> _ACTION ITEM_
Please return every line in the following data that includes the string "alábbi".

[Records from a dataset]
┄┄┄┄┄┄┄┄┄┄
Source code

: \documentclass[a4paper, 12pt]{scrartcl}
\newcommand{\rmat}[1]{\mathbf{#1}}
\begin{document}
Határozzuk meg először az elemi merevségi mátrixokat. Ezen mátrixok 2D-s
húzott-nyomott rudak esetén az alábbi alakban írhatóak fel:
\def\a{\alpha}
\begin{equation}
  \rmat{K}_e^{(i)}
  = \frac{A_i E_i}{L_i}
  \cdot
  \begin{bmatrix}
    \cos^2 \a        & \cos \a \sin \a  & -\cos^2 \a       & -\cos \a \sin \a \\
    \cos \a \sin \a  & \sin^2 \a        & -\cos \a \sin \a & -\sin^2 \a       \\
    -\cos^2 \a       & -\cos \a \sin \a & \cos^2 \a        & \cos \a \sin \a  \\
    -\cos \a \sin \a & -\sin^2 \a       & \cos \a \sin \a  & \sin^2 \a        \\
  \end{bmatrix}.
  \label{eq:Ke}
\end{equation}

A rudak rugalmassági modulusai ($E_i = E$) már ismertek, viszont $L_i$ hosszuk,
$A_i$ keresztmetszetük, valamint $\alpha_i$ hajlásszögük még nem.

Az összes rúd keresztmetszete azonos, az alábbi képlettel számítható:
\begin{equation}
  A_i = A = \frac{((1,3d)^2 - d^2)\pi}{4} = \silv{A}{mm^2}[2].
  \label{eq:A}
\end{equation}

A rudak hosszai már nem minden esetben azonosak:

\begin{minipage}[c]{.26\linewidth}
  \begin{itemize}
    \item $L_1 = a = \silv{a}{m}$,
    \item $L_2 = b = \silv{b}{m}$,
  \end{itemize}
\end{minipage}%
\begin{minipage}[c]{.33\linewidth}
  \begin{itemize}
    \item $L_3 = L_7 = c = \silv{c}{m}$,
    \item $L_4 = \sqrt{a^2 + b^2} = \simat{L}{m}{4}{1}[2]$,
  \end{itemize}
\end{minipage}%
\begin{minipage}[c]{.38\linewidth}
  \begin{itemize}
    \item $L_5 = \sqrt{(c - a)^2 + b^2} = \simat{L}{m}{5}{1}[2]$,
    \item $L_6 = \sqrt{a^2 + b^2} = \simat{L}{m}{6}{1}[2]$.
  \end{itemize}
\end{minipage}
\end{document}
┄┄┄┄┄┄┄┄┄┄
> _ANSWER SPACE_
húzott-nyomott rudak esetén az alábbi alakban írhatóak fel:
Az összes rúd keresztmetszete azonos, az alábbi képlettel számítható:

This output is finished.